**Required action:** If a line in the listing below includes the string "their", pull it out.

**Data to process:**
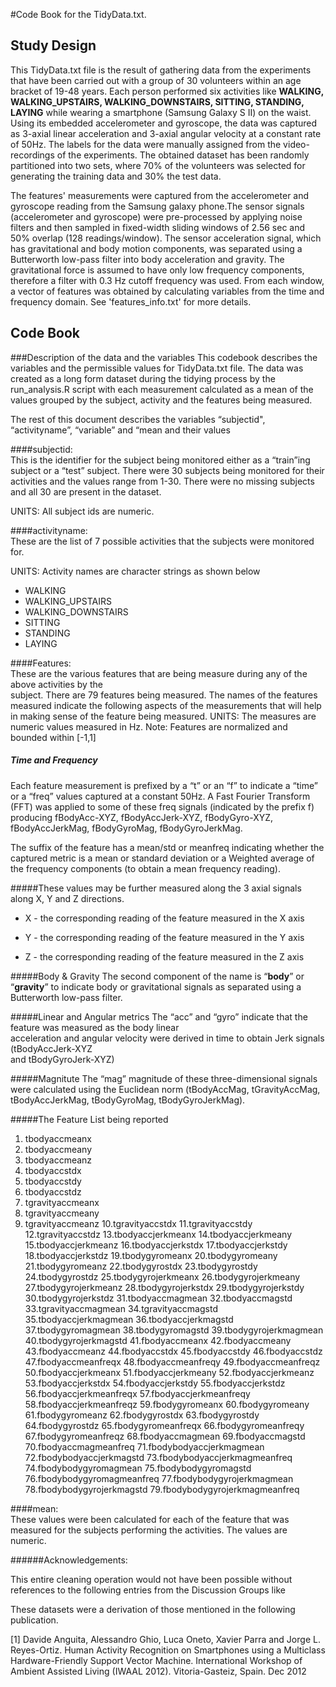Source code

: 
#Code Book for the TidyData.txt.

## Study Design

This TidyData.txt file is the result of gathering data from the experiments that have been carried out with a group of 30 volunteers within an age bracket of 19-48 years. Each person performed six activities like **WALKING, WALKING_UPSTAIRS, WALKING_DOWNSTAIRS, SITTING, STANDING, LAYING** while wearing a smartphone (Samsung Galaxy S II) on the waist. Using its embedded accelerometer and gyroscope, the data was captured as 3-axial linear acceleration and 3-axial angular velocity at a constant rate of 50Hz. The labels for the data were manually assigned from the video-recordings of the experiments. The obtained dataset has been randomly partitioned into two sets, where 70% of the volunteers was selected for generating the training data and 30% the test data.  

The features' measurements were captured from the accelerometer and gyroscope reading 
from the Samsung galaxy phone.The sensor signals (accelerometer and gyroscope) were pre-processed by applying noise filters and then sampled in fixed-width sliding windows of 2.56 sec and 50% overlap (128 readings/window). The sensor acceleration signal, which has gravitational and body motion components, was separated using a Butterworth low-pass filter into body acceleration and gravity. The gravitational force is assumed to have only low frequency components, therefore a filter with 0.3 Hz cutoff frequency was used. From each window, a vector of features was obtained by calculating variables from the time and frequency domain. See 'features_info.txt' for more details.  

## Code Book

###Description of the data and the variables
This codebook describes the variables and the permissible values for TidyData.txt file. The data was created as a long form dataset during the tidying process by the run_analysis.R script with each measurement calculated as a mean of the values grouped by the subject, activity and the features being measured.

The rest of this document describes the variables “subjectid", “activityname”,  “variable” and “mean and their values 

####subjectid:        
This is the identifier for the subject being monitored either as a “train”ing subject or a “test” subject.  There were 30 subjects being monitored for their activities and the values range from 1-30.  There were no missing subjects and all 30 are present in the dataset. 

UNITS: All subject ids are numeric.

####activityname:  
These are the list of 7 possible activities that the subjects were monitored for.

UNITS: Activity names are character strings as shown below

* WALKING
* WALKING_UPSTAIRS
* WALKING_DOWNSTAIRS
* SITTING
* STANDING
* LAYING

####Features:         
These are the various features that are being measure during any of the above activities by the                    
subject. There are 79 features being measured. The names of the features measured indicate the
following aspects of the measurements that will help in making sense of the feature being
measured.
UNITS: The measures are numeric values measured in Hz.
Note: Features are normalized and bounded within [-1,1]

##### Time and Frequency
Each feature measurement is prefixed by a “t” or an “f” to indicate a “time” or a “freq” values captured at a constant 50Hz. A Fast Fourier Transform (FFT) was applied to some of these freq signals (indicated by the prefix f) producing fBodyAcc-XYZ, fBodyAccJerk-XYZ,
fBodyGyro-XYZ, fBodyAccJerkMag, fBodyGyroMag, fBodyGyroJerkMag.

The suffix of the feature has a mean/std or meanfreq indicating whether the captured metric is a
mean or standard deviation or a Weighted average of the frequency components (to obtain a mean
frequency reading). 

#####These values may be further measured along the 3 axial signals along X, Y and Z directions. 

* X - the corresponding reading of the feature measured in the X axis

* Y - the corresponding reading of the feature measured in the Y axis

* Z - the corresponding reading of the feature measured in the Z axis

#####Body & Gravity
The second component of the name is “**body**” or “**gravity**” to indicate body or gravitational
signals as separated using a Butterworth low-pass filter. 

#####Linear and Angular metrics
The “acc” and “gyro” indicate that the feature was measured as the body linear     
acceleration and angular velocity were derived in time to obtain Jerk signals (tBodyAccJerk-XYZ     
and tBodyGyroJerk-XYZ)

#####Magnitute
The “mag” magnitude of these three-dimensional signals were calculated using the Euclidean
norm (tBodyAccMag, tGravityAccMag, tBodyAccJerkMag, tBodyGyroMag, tBodyGyroJerkMag).

#####The Feature List being reported

1. tbodyaccmeanx 
2. tbodyaccmeany 
3. tbodyaccmeanz 
4. tbodyaccstdx 
5. tbodyaccstdy 
6. tbodyaccstdz 
7. tgravityaccmeanx 
8. tgravityaccmeany 
9. tgravityaccmeanz 
10.tgravityaccstdx 
11.tgravityaccstdy 
12.tgravityaccstdz 
13.tbodyaccjerkmeanx 
14.tbodyaccjerkmeany 
15.tbodyaccjerkmeanz 
16.tbodyaccjerkstdx 
17.tbodyaccjerkstdy 
18.tbodyaccjerkstdz 
19.tbodygyromeanx 
20.tbodygyromeany 
21.tbodygyromeanz 
22.tbodygyrostdx 
23.tbodygyrostdy 
24.tbodygyrostdz 
25.tbodygyrojerkmeanx 
26.tbodygyrojerkmeany 
27.tbodygyrojerkmeanz 
28.tbodygyrojerkstdx 
29.tbodygyrojerkstdy 
30.tbodygyrojerkstdz 
31.tbodyaccmagmean 
32.tbodyaccmagstd 
33.tgravityaccmagmean 
34.tgravityaccmagstd 
35.tbodyaccjerkmagmean 
36.tbodyaccjerkmagstd 
37.tbodygyromagmean 
38.tbodygyromagstd 
39.tbodygyrojerkmagmean 
40.tbodygyrojerkmagstd 
41.fbodyaccmeanx 
42.fbodyaccmeany 
43.fbodyaccmeanz 
44.fbodyaccstdx 
45.fbodyaccstdy 
46.fbodyaccstdz 
47.fbodyaccmeanfreqx 
48.fbodyaccmeanfreqy 
49.fbodyaccmeanfreqz 
50.fbodyaccjerkmeanx 
51.fbodyaccjerkmeany 
52.fbodyaccjerkmeanz 
53.fbodyaccjerkstdx 
54.fbodyaccjerkstdy 
55.fbodyaccjerkstdz 
56.fbodyaccjerkmeanfreqx 
57.fbodyaccjerkmeanfreqy 
58.fbodyaccjerkmeanfreqz 
59.fbodygyromeanx 
60.fbodygyromeany 
61.fbodygyromeanz 
62.fbodygyrostdx 
63.fbodygyrostdy 
64.fbodygyrostdz 
65.fbodygyromeanfreqx 
66.fbodygyromeanfreqy 
67.fbodygyromeanfreqz 
68.fbodyaccmagmean 
69.fbodyaccmagstd 
70.fbodyaccmagmeanfreq 
71.fbodybodyaccjerkmagmean 
72.fbodybodyaccjerkmagstd 
73.fbodybodyaccjerkmagmeanfreq 
74.fbodybodygyromagmean 
75.fbodybodygyromagstd 
76.fbodybodygyromagmeanfreq 
77.fbodybodygyrojerkmagmean 
78.fbodybodygyrojerkmagstd 
79.fbodybodygyrojerkmagmeanfreq 

####mean:              
These values were been calculated for each of the feature that was measured for the subjects
performing the activities. The values are numeric. 


######Acknowledgements:

This entire cleaning operation would not have been possible without references to the following entries from the 
Discussion Groups like 

These datasets were a derivation of those mentioned in the following publication.

[1] Davide Anguita, Alessandro Ghio, Luca Oneto, Xavier Parra and Jorge L. Reyes-Ortiz. Human Activity Recognition on Smartphones using a Multiclass Hardware-Friendly Support Vector Machine. International Workshop of Ambient Assisted Living (IWAAL 2012). Vitoria-Gasteiz, Spain. Dec 2012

**Response to this task:**
The rest of this document describes the variables “subjectid", “activityname”,  “variable” and “mean and their values 
This is the identifier for the subject being monitored either as a “train”ing subject or a “test” subject.  There were 30 subjects being monitored for their activities and the values range from 1-30.  There were no missing subjects and all 30 are present in the dataset. 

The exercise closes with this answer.